Союз молодых — страница 24 из 54

Первого лебедя взял Николай Берестяный. Он наехал на него на поныре, закинул ему лопасть весла на шею, подтянул к себе и тотчас же опрокинул его на спину, и сломал ему шею рукой у самого затылка.

Раз, раз, раз!

Четыре белых пушистых комка плавают по озеру в разных местах. Тоненькая Фенька управилась с своим лебедем быстрее парней. В ее маленькой ручке железная хватка. Она словно женка горностая, живая стрела, или шило.

Раз!

И лебедь опрокинулся на спину и даже не бьется.

Еще четыре и еще четыре. Двенадцать убитых лебедей плавают мешками но воде.

Плавающий остров сжался, как белая глыба. Если бы забросить невод, можно было бы глыбу вытащить сразу на берег.

— Долго ли возиться! — ворчит Николай Крутобокий. Ему трудно втискивать в челн свою крутобокую тушу. Челнок оседает под ним, как будто под грузом железа.

Правда, ежели брать по четверке лебедей, можно провозиться по меньшей мере сутки.

Фенька наехала на стадо и отбила три лебедя, но вместо торжественного гона, тычет одному и другому веслом под крыло. Вот это скорее. Но колоть на воде вертлявого скользкого лебедя труднее, чем оленя. А третий лебедь обезумел. Он распустил крылья и сам нападает на Феньку. С криком, с хлопаньем, он вскочил прямо в челнок, большой, как собака. Раз, раз! Хлопает крыльями по жестким бортам. Жик! Левый борт раскололся, как фанера. Лебедь вытягивает вперед свою длинную шею-змею. Он норовит долбануть своим черным молотом по бледному лицу среброголовой Феньки.

— Мотри, мотри! — кричат ей товарищи.

Челнок переполнен водой, но Фенька смеется и взмахивает в воздухе чем-то светлым. Лебединая голова дрогнула и отлетела, все-таки вперед, через Фенино плечо. Из перерубленной шеи бьют две кровяных струи на серебряную Фенькину голову. Теперь Фенька белая с красным. Она перерубила лебединую змею коротким дорожным топориком.

Все это — так, пустяки, в пределах охоты.

Фенька выбрасывает лебедя вон, вычерпывает воду и опять наезжает на стадо.

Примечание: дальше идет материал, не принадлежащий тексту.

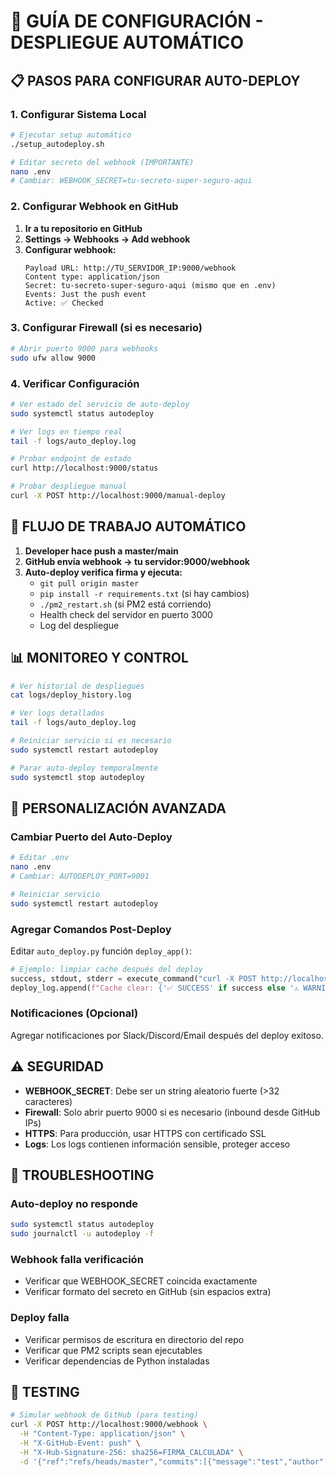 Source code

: # 🚀 GUÍA DE CONFIGURACIÓN - DESPLIEGUE AUTOMÁTICO

## 📋 PASOS PARA CONFIGURAR AUTO-DEPLOY

### 1. Configurar Sistema Local
```bash
# Ejecutar setup automático
./setup_autodeploy.sh

# Editar secreto del webhook (IMPORTANTE)
nano .env
# Cambiar: WEBHOOK_SECRET=tu-secreto-super-seguro-aqui
```

### 2. Configurar Webhook en GitHub

1. **Ir a tu repositorio en GitHub**
2. **Settings → Webhooks → Add webhook**
3. **Configurar webhook:**
   ```
   Payload URL: http://TU_SERVIDOR_IP:9000/webhook
   Content type: application/json
   Secret: tu-secreto-super-seguro-aqui (mismo que en .env)
   Events: Just the push event
   Active: ✅ Checked
   ```

### 3. Configurar Firewall (si es necesario)
```bash
# Abrir puerto 9000 para webhooks
sudo ufw allow 9000
```

### 4. Verificar Configuración
```bash
# Ver estado del servicio de auto-deploy
sudo systemctl status autodeploy

# Ver logs en tiempo real
tail -f logs/auto_deploy.log

# Probar endpoint de estado
curl http://localhost:9000/status

# Probar despliegue manual
curl -X POST http://localhost:9000/manual-deploy
```

## 🔄 FLUJO DE TRABAJO AUTOMÁTICO

1. **Developer hace push a master/main**
2. **GitHub envía webhook → tu servidor:9000/webhook**
3. **Auto-deploy verifica firma y ejecuta:**
   - `git pull origin master`
   - `pip install -r requirements.txt` (si hay cambios)
   - `./pm2_restart.sh` (si PM2 está corriendo)
   - Health check del servidor en puerto 3000
   - Log del despliegue

## 📊 MONITOREO Y CONTROL

```bash
# Ver historial de despliegues
cat logs/deploy_history.log

# Ver logs detallados
tail -f logs/auto_deploy.log

# Reiniciar servicio si es necesario
sudo systemctl restart autodeploy

# Parar auto-deploy temporalmente
sudo systemctl stop autodeploy
```

## 🔧 PERSONALIZACIÓN AVANZADA

### Cambiar Puerto del Auto-Deploy
```bash
# Editar .env
nano .env
# Cambiar: AUTODEPLOY_PORT=9001

# Reiniciar servicio
sudo systemctl restart autodeploy
```

### Agregar Comandos Post-Deploy
Editar `auto_deploy.py` función `deploy_app()`:
```python
# Ejemplo: limpiar cache después del deploy
success, stdout, stderr = execute_command("curl -X POST http://localhost:3000/cache/clear")
deploy_log.append(f"Cache clear: {'✅ SUCCESS' if success else '⚠️ WARNING'}")
```

### Notificaciones (Opcional)
Agregar notificaciones por Slack/Discord/Email después del deploy exitoso.

## ⚠️ SEGURIDAD

- **WEBHOOK_SECRET**: Debe ser un string aleatorio fuerte (>32 caracteres)
- **Firewall**: Solo abrir puerto 9000 si es necesario (inbound desde GitHub IPs)
- **HTTPS**: Para producción, usar HTTPS con certificado SSL
- **Logs**: Los logs contienen información sensible, proteger acceso

## 🚨 TROUBLESHOOTING

### Auto-deploy no responde
```bash
sudo systemctl status autodeploy
sudo journalctl -u autodeploy -f
```

### Webhook falla verificación
- Verificar que WEBHOOK_SECRET coincida exactamente
- Verificar formato del secreto en GitHub (sin espacios extra)

### Deploy falla
- Verificar permisos de escritura en directorio del repo
- Verificar que PM2 scripts sean ejecutables
- Verificar dependencias de Python instaladas

## 📱 TESTING

```bash
# Simular webhook de GitHub (para testing)
curl -X POST http://localhost:9000/webhook \
  -H "Content-Type: application/json" \
  -H "X-GitHub-Event: push" \
  -H "X-Hub-Signature-256: sha256=FIRMA_CALCULADA" \
  -d '{"ref":"refs/heads/master","commits":[{"message":"test","author":{"name":"test"}}]}'
``` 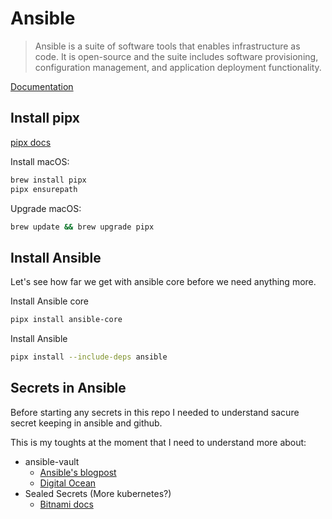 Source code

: # Ansible
> Ansible is a suite of software tools that enables infrastructure as code. It is open-source and the suite includes software provisioning, configuration management, and application deployment functionality.

[Documentation](https://docs.ansible.com/)

## Install pipx
[pipx docs](https://pipx.pypa.io/stable/)

Install macOS:
```bash
brew install pipx
pipx ensurepath
```

Upgrade macOS:
```bash
brew update && brew upgrade pipx
```

## Install Ansible
Let's see how far we get with ansible core before we need anything more.

Install Ansible core
```bash
pipx install ansible-core
```

Install Ansible
```bash
pipx install --include-deps ansible
```

## Secrets in Ansible
Before starting any secrets in this repo I needed to understand sacure secret keeping in ansible and github.

This is my toughts at the moment that I need to understand more about:
- ansible-vault
    - [Ansible's blogpost](https://www.redhat.com/sysadmin/ansible-playbooks-secrets)
    - [Digital Ocean](https://www.digitalocean.com/community/tutorials/how-to-use-vault-to-protect-sensitive-ansible-data)
- Sealed Secrets (More kubernetes?)
    - [Bitnami docs](https://docs.bitnami.com/tutorials/sealed-secrets)

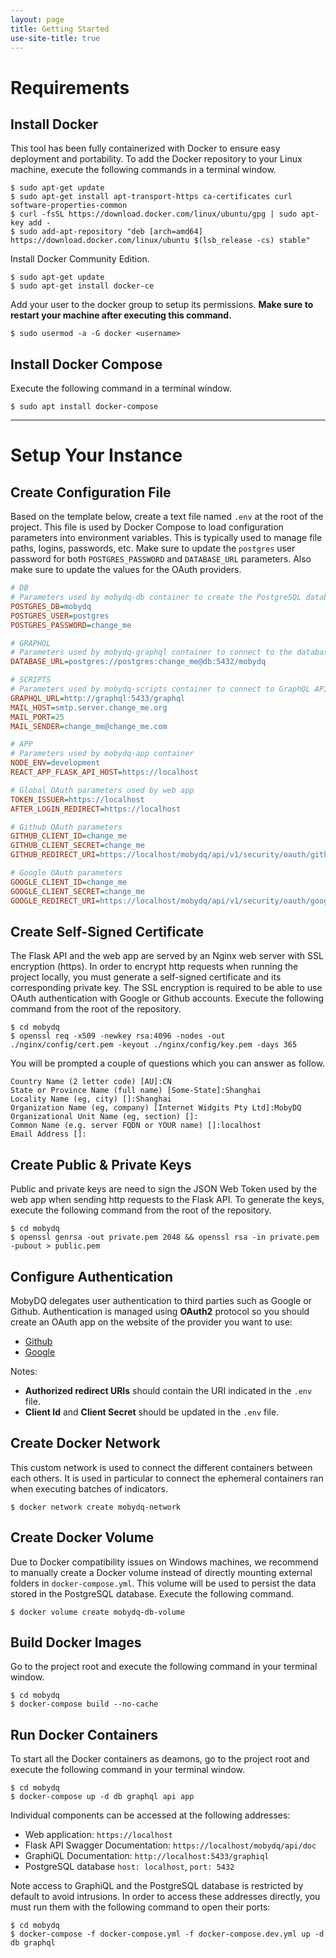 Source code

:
 ```yaml
---
layout: page
title: Getting Started
use-site-title: true
---
```


# Requirements

## Install Docker
This tool has been fully containerized with Docker to ensure easy deployment and portability. To add the Docker repository to your Linux machine, execute the following commands in a terminal window.
```shell
$ sudo apt-get update
$ sudo apt-get install apt-transport-https ca-certificates curl software-properties-common
$ curl -fsSL https://download.docker.com/linux/ubuntu/gpg | sudo apt-key add -
$ sudo add-apt-repository "deb [arch=amd64] https://download.docker.com/linux/ubuntu $(lsb_release -cs) stable"
```

Install Docker Community Edition.
```shell
$ sudo apt-get update
$ sudo apt-get install docker-ce
```

Add your user to the docker group to setup its permissions. **Make sure to restart your machine after executing this command.**
```shell
$ sudo usermod -a -G docker <username>
```

## Install Docker Compose
Execute the following command in a terminal window.
```shell
$ sudo apt install docker-compose
```


---


# Setup Your Instance

## Create Configuration File
Based on the template below, create a text file named `.env` at the root of the project. This file is used by Docker Compose to load configuration parameters into environment variables. This is typically used to manage file paths, logins, passwords, etc. Make sure to update the `postgres` user password for both `POSTGRES_PASSWORD` and `DATABASE_URL` parameters. Also make sure to update the values for the OAuth providers.

```ini
# DB
# Parameters used by mobydq-db container to create the PostgreSQL database
POSTGRES_DB=mobydq
POSTGRES_USER=postgres
POSTGRES_PASSWORD=change_me

# GRAPHQL
# Parameters used by mobydq-graphql container to connect to the database
DATABASE_URL=postgres://postgres:change_me@db:5432/mobydq

# SCRIPTS
# Parameters used by mobydq-scripts container to connect to GraphQL API and send e-mails
GRAPHQL_URL=http://graphql:5433/graphql
MAIL_HOST=smtp.server.change_me.org
MAIL_PORT=25
MAIL_SENDER=change_me@change_me.com

# APP
# Parameters used by mobydq-app container
NODE_ENV=development
REACT_APP_FLASK_API_HOST=https://localhost

# Global OAuth parameters used by web app
TOKEN_ISSUER=https://localhost
AFTER_LOGIN_REDIRECT=https://localhost

# Github OAuth parameters
GITHUB_CLIENT_ID=change_me
GITHUB_CLIENT_SECRET=change_me
GITHUB_REDIRECT_URI=https://localhost/mobydq/api/v1/security/oauth/github/callback

# Google OAuth parameters
GOOGLE_CLIENT_ID=change_me
GOOGLE_CLIENT_SECRET=change_me
GOOGLE_REDIRECT_URI=https://localhost/mobydq/api/v1/security/oauth/google/callback
```

## Create Self-Signed Certificate
The Flask API and the web app are served by an Nginx web server with SSL encryption (https). In order to encrypt http requests when running the project locally, you must generate a self-signed certificate and its corresponding private key. The SSL encryption is required to be able to use OAuth authentication with Google or Github accounts. Execute the following command from the root of the repository.
```shell
$ cd mobydq
$ openssl req -x509 -newkey rsa:4096 -nodes -out ./nginx/config/cert.pem -keyout ./nginx/config/key.pem -days 365
```
You will be prompted a couple of questions which you can answer as follow.
```
Country Name (2 letter code) [AU]:CN
State or Province Name (full name) [Some-State]:Shanghai
Locality Name (eg, city) []:Shanghai
Organization Name (eg, company) [Internet Widgits Pty Ltd]:MobyDQ
Organizational Unit Name (eg, section) []:
Common Name (e.g. server FQDN or YOUR name) []:localhost
Email Address []:
```

## Create Public & Private Keys
Public and private keys are need to sign the JSON Web Token used by the web app when sending http requests to the Flask API. To generate the keys, execute the following command from the root of the repository.
```shell
$ cd mobydq
$ openssl genrsa -out private.pem 2048 && openssl rsa -in private.pem -pubout > public.pem
```

## Configure Authentication
MobyDQ delegates user authentication to third parties such as Google or Github. Authentication is managed using **OAuth2** protocol so you should create an OAuth app on the website of the provider you want to use:
* [Github](https://developer.github.com/apps/building-oauth-apps/creating-an-oauth-app)
* [Google](https://console.cloud.google.com/apis/credentials)

Notes:
* **Authorized redirect URIs** should contain the URI indicated in the `.env` file.
* **Client Id** and **Client Secret** should be updated in the `.env` file.

## Create Docker Network
This custom network is used to connect the different containers between each others. It is used in particular to connect the ephemeral containers ran when executing batches of indicators.
```shell
$ docker network create mobydq-network
```

## Create Docker Volume
Due to Docker compatibility issues on Windows machines, we recommend to manually create a Docker volume instead of directly mounting external folders in `docker-compose.yml`. This volume will be used to persist the data stored in the PostgreSQL database. Execute the following command.
```shell
$ docker volume create mobydq-db-volume
```

## Build Docker Images
Go to the project root and execute the following command in your terminal window.
```shell
$ cd mobydq
$ docker-compose build --no-cache
```

## Run Docker Containers
To start all the Docker containers as deamons, go to the project root and execute the following command in your terminal window.
```shell
$ cd mobydq
$ docker-compose up -d db graphql api app
```

Individual components can be accessed at the following addresses:
* Web application: `https://localhost`
* Flask API Swagger Documentation: `https://localhost/mobydq/api/doc`
* GraphiQL Documentation: `http://localhost:5433/graphiql`
* PostgreSQL database `host: localhost`, `port: 5432`

Note access to GraphiQL and the PostgreSQL database is restricted by default to avoid intrusions. In order to access these addresses directly, you must run them with the following command to open their ports:
```shell
$ cd mobydq
$ docker-compose -f docker-compose.yml -f docker-compose.dev.yml up -d db graphql
```

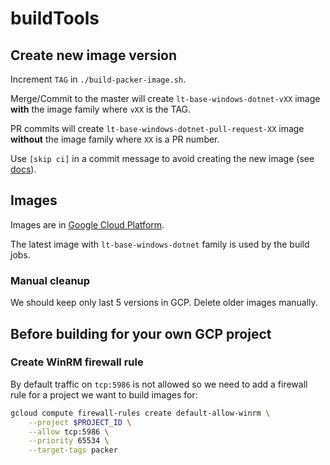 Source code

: # buildTools

## Create new image version

Increment `TAG` in `./build-packer-image.sh`.

Merge/Commit to the master will create `lt-base-windows-dotnet-vXX` image **with** the image family where `vXX` is the TAG.

PR commits will create `lt-base-windows-dotnet-pull-request-XX` image **without** the image family where `XX` is a PR number.

Use `[skip ci]` in a commit message to avoid creating the new image (see [docs](https://cirrus-ci.org/guide/writing-tasks/#conditional-task-execution)). 

## Images

Images are in [Google Cloud Platform](https://console.cloud.google.com/compute/images?organizationId=472937710676&project=language-team). 

The latest image with `lt-base-windows-dotnet` family is used by the build jobs.

### Manual cleanup

We should keep only last 5 versions in GCP. Delete older images manually.

## Before building for your own GCP project

### Create WinRM firewall rule

By default traffic on `tcp:5986` is not allowed so we need to add a firewall rule for a project we want to build images for:

```bash
gcloud compute firewall-rules create default-allow-winrm \
    --project $PROJECT_ID \
    --allow tcp:5986 \
    --priority 65534 \
    --target-tags packer
```
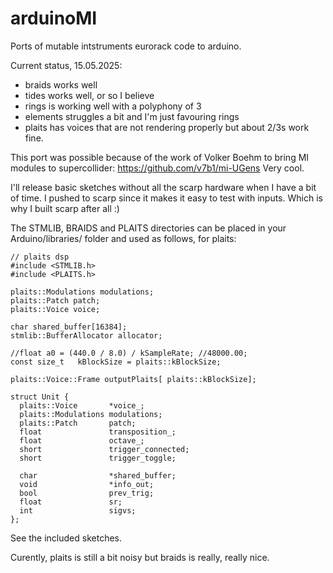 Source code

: # arduinoMI
Ports of mutable intstruments eurorack code to arduino.

Current status, 15.05.2025:
* braids works well
* tides works well, or so I believe
* rings is working well with a polyphony of 3
* elements struggles a bit and I'm just favouring rings
* plaits has voices that are not rendering properly but about 2/3s work fine.

This port was possible because of the work of Volker Boehm to bring MI modules to supercollider: https://github.com/v7b1/mi-UGens Very cool.

I'll release basic sketches without all the scarp hardware when I have a bit of time. I pushed to scarp since it makes it easy to test with inputs. Which is why I built scarp after all :)

The STMLIB, BRAIDS and PLAITS directories can be placed in your Arduino/libraries/ folder and used as follows, for plaits:
```
// plaits dsp
#include <STMLIB.h>
#include <PLAITS.h>

plaits::Modulations modulations;
plaits::Patch patch;
plaits::Voice voice;

char shared_buffer[16384];
stmlib::BufferAllocator allocator;

//float a0 = (440.0 / 8.0) / kSampleRate; //48000.00;
const size_t   kBlockSize = plaits::kBlockSize;

plaits::Voice::Frame outputPlaits[ plaits::kBlockSize];

struct Unit {
  plaits::Voice       *voice_;
  plaits::Modulations modulations;
  plaits::Patch       patch;
  float               transposition_;
  float               octave_;
  short               trigger_connected;
  short               trigger_toggle;

  char                *shared_buffer;
  void                *info_out;
  bool                prev_trig;
  float               sr;
  int                 sigvs;
};

```

See the included sketches.

Curently, plaits is still a bit noisy but braids is really, really nice. 
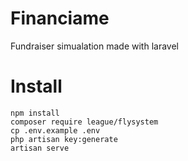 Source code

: # Financiame
Fundraiser simualation made with laravel 

# Install

```
npm install
composer require league/flysystem
cp .env.example .env
php artisan key:generate
artisan serve

```

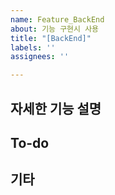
 ```yaml
---
name: Feature_BackEnd
about: 기능 구현시 사용
title: "[BackEnd]"
labels: ''
assignees: ''

---
```


## 자세한 기능 설명

## To-do

## 기타
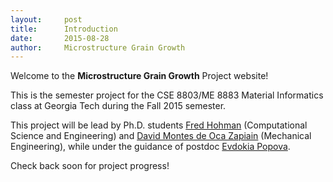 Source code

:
 ```yaml
---
layout:     post
title:      Introduction
date:       2015-08-28
author:     Microstructure Grain Growth
---
```


Welcome to the **Microstructure Grain Growth** Project website! 

This is the semester project for the CSE 8803/ME 8883 Material Informatics class at Georgia Tech during the Fall 2015 semester.

This project will be lead by Ph.D. students [Fred Hohman][fh] (Computational Science and Engineering) and [David Montes de Oca Zapiain][dm] (Mechanical Engineering), while under the guidance of postdoc [Evdokia Popova][ep]. 

Check back soon for project progress!

[fh]: http://www.fredhohamn.com "Fred Hohman."
[dm]: http://mined.gatech.edu/members/David-MontesdeOca-Zapiain/ "David Montes de Oca Zapiain."
[ep]: http://mined.gatech.edu/members/Eva/ "Evdokia Popova." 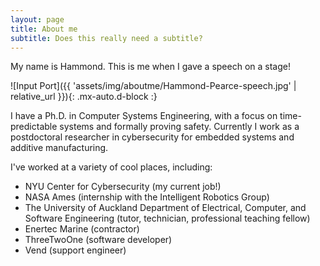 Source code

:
 ```yaml
---
layout: page
title: About me
subtitle: Does this really need a subtitle?
---
```


My name is Hammond. This is me when I gave a speech on a stage!

![Input Port]({{ 'assets/img/aboutme/Hammond-Pearce-speech.jpg' | relative_url }}){: .mx-auto.d-block :}

I have a Ph.D. in Computer Systems Engineering, with a focus on time-predictable systems and formally proving safety. Currently I work as a postdoctoral researcher in cybersecurity for embedded systems and additive manufacturing.

I've worked at a variety of cool places, including:
* NYU Center for Cybersecurity (my current job!)
* NASA Ames (internship with the Intelligent Robotics Group)
* The University of Auckland Department of Electrical, Computer, and Software Engineering (tutor, technician, professional teaching fellow)
* Enertec Marine (contractor)
* ThreeTwoOne (software developer)
* Vend (support engineer) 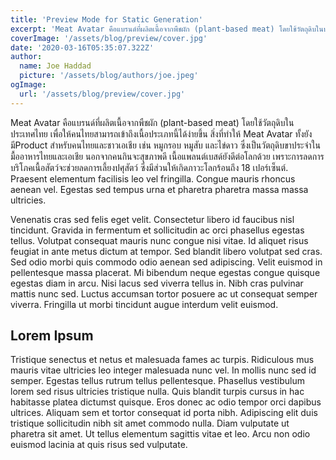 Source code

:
 ```yaml
---
title: 'Preview Mode for Static Generation'
excerpt: 'Meat Avatar คือแบรนด์ที่ผลิตเนื้อจากพืชผัก (plant-based meat) โดยใช้วัตถุดิบในประเทศไทย เพื่อให้คนไทยสามารถเข้าถึงเนื้อประเภทนี้ได้ง่ายขึ้น สิ่งที่ทำให้ Meat Avatar ทั้งยังมีProduct สำหรับคนไทยและชาวเอเชีย เช่น หมูกรอบ หมูสับ และไข่ดาว ซึ่งเป็นวัตถุดิบขาประจำในมื้ออาหารไทยและเอเชีย นอกจากคนกินจะสุขภาพดี เนื้อแพลนต์เบสด์ยังดีต่อโลกด้วย เพราะการลดการบริโภคเนื้อสัตว์จะช่วยลดการเลี้ยงปศุสัตว์ ซึ่งมีส่วนให้เกิดภาวะโลกร้อนถึง 18 เปอร์เซ็นต์'
coverImage: '/assets/blog/preview/cover.jpg'
date: '2020-03-16T05:35:07.322Z'
author:
  name: Joe Haddad
  picture: '/assets/blog/authors/joe.jpeg'
ogImage:
  url: '/assets/blog/preview/cover.jpg'
---
```


Meat Avatar คือแบรนด์ที่ผลิตเนื้อจากพืชผัก (plant-based meat) โดยใช้วัตถุดิบในประเทศไทย เพื่อให้คนไทยสามารถเข้าถึงเนื้อประเภทนี้ได้ง่ายขึ้น สิ่งที่ทำให้ Meat Avatar ทั้งยังมีProduct สำหรับคนไทยและชาวเอเชีย เช่น หมูกรอบ หมูสับ และไข่ดาว ซึ่งเป็นวัตถุดิบขาประจำในมื้ออาหารไทยและเอเชีย นอกจากคนกินจะสุขภาพดี เนื้อแพลนต์เบสด์ยังดีต่อโลกด้วย เพราะการลดการบริโภคเนื้อสัตว์จะช่วยลดการเลี้ยงปศุสัตว์ ซึ่งมีส่วนให้เกิดภาวะโลกร้อนถึง 18 เปอร์เซ็นต์. Praesent elementum facilisis leo vel fringilla. Congue mauris rhoncus aenean vel. Egestas sed tempus urna et pharetra pharetra massa massa ultricies.

Venenatis cras sed felis eget velit. Consectetur libero id faucibus nisl tincidunt. Gravida in fermentum et sollicitudin ac orci phasellus egestas tellus. Volutpat consequat mauris nunc congue nisi vitae. Id aliquet risus feugiat in ante metus dictum at tempor. Sed blandit libero volutpat sed cras. Sed odio morbi quis commodo odio aenean sed adipiscing. Velit euismod in pellentesque massa placerat. Mi bibendum neque egestas congue quisque egestas diam in arcu. Nisi lacus sed viverra tellus in. Nibh cras pulvinar mattis nunc sed. Luctus accumsan tortor posuere ac ut consequat semper viverra. Fringilla ut morbi tincidunt augue interdum velit euismod.

## Lorem Ipsum

Tristique senectus et netus et malesuada fames ac turpis. Ridiculous mus mauris vitae ultricies leo integer malesuada nunc vel. In mollis nunc sed id semper. Egestas tellus rutrum tellus pellentesque. Phasellus vestibulum lorem sed risus ultricies tristique nulla. Quis blandit turpis cursus in hac habitasse platea dictumst quisque. Eros donec ac odio tempor orci dapibus ultrices. Aliquam sem et tortor consequat id porta nibh. Adipiscing elit duis tristique sollicitudin nibh sit amet commodo nulla. Diam vulputate ut pharetra sit amet. Ut tellus elementum sagittis vitae et leo. Arcu non odio euismod lacinia at quis risus sed vulputate.
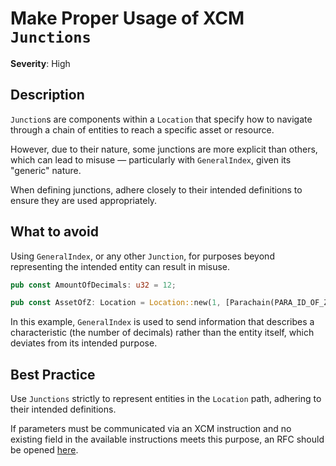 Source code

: # Make Proper Usage of XCM `Junctions`

**Severity**: High

## Description

`Junction`s are components within a `Location` that specify how to navigate through a chain of entities to reach a
specific asset or resource.

However, due to their nature, some junctions are more explicit than others, which can lead to misuse — particularly with
`GeneralIndex`, given its "generic" nature.

When defining junctions, adhere closely to their intended definitions to ensure they are used appropriately.

## What to avoid

Using `GeneralIndex`, or any other `Junction`, for purposes beyond representing the intended entity can result in
misuse.

```rust
pub const AmountOfDecimals: u32 = 12;

pub const AssetOfZ: Location = Location::new(1, [Parachain(PARA_ID_OF_Z), GeneralIndex(AmountOfDecimals.into())]);
```

In this example, `GeneralIndex` is used to send information that describes a characteristic (the number of decimals)
rather than the entity itself, which deviates from its intended purpose.

## Best Practice

Use `Junctions` strictly to represent entities in the `Location` path, adhering to their intended definitions.

If parameters must be communicated via an XCM instruction and no existing field in the available instructions meets
this purpose, an RFC should be opened [here](https://github.com/polkadot-fellows/RFCs/).
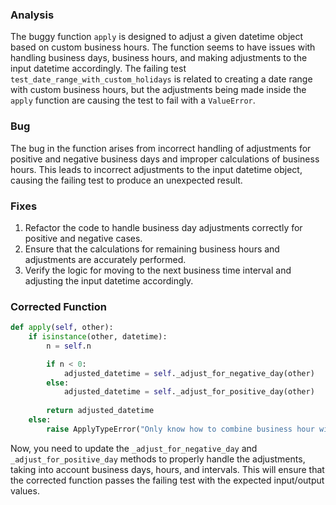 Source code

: ### Analysis
The buggy function `apply` is designed to adjust a given datetime object based on custom business hours. The function seems to have issues with handling business days, business hours, and making adjustments to the input datetime accordingly. The failing test `test_date_range_with_custom_holidays` is related to creating a date range with custom business hours, but the adjustments being made inside the `apply` function are causing the test to fail with a `ValueError`.

### Bug
The bug in the function arises from incorrect handling of adjustments for positive and negative business days and improper calculations of business hours. This leads to incorrect adjustments to the input datetime object, causing the failing test to produce an unexpected result.

### Fixes
1. Refactor the code to handle business day adjustments correctly for positive and negative cases.
2. Ensure that the calculations for remaining business hours and adjustments are accurately performed.
3. Verify the logic for moving to the next business time interval and adjusting the input datetime accordingly.

### Corrected Function
```python
def apply(self, other):
    if isinstance(other, datetime):
        n = self.n

        if n < 0:
            adjusted_datetime = self._adjust_for_negative_day(other)
        else:
            adjusted_datetime = self._adjust_for_positive_day(other)
        
        return adjusted_datetime
    else:
        raise ApplyTypeError("Only know how to combine business hour with datetime")
```

Now, you need to update the `_adjust_for_negative_day` and `_adjust_for_positive_day` methods to properly handle the adjustments, taking into account business days, hours, and intervals. This will ensure that the corrected function passes the failing test with the expected input/output values.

Охотники вертятся кругом стада и подкалывают понемножку лебедя по лебедю. Они объедают стадо по крупинкам, как глыбу подмокшего сахару. Лебяжий остров тает. Но надо быть осторожным, чтоб не расстроить пластины. Нельзя ни кричать, ни стрелять. Лебеди в гипнозе. Какой-нибудь взбалмошный выстрел может вспугнуть и рассеять пластину на тысячу охлопков. Тогда лебедей не найти. Они разбегутся по дальним кулигам и зароются в топкий зыбун. И там отлежатся на дне, подняв свою голову вверх и чуй дыша кончиком носа, высунутым вон из воды.

Полстада как не было. Озеро покрыто белыми толстыми хлопьями. Являются обычные пайщики. На северном конце к берегу прибился белый ком. И какая-то острая мордочка работает над ним, теребит, затаскивает вверх. Лисица, песец? Викеша хватает свою «серебринку». Нельзя стрелять, распугаешь лебедей.

Над озером проносится черная фигура, как лодка на косых парусах, на миг отражается в темной воде. Это живой самолет, тундренный беркут. Он перелетает через озеро и падает в воду на той стороне и тоже принимается возиться над белым комком. Видно, как он когтями терзает добычу. Киш, проклятый! Вот этот распугает лебедей. Но он отвечает охотникам задорливым клекотом.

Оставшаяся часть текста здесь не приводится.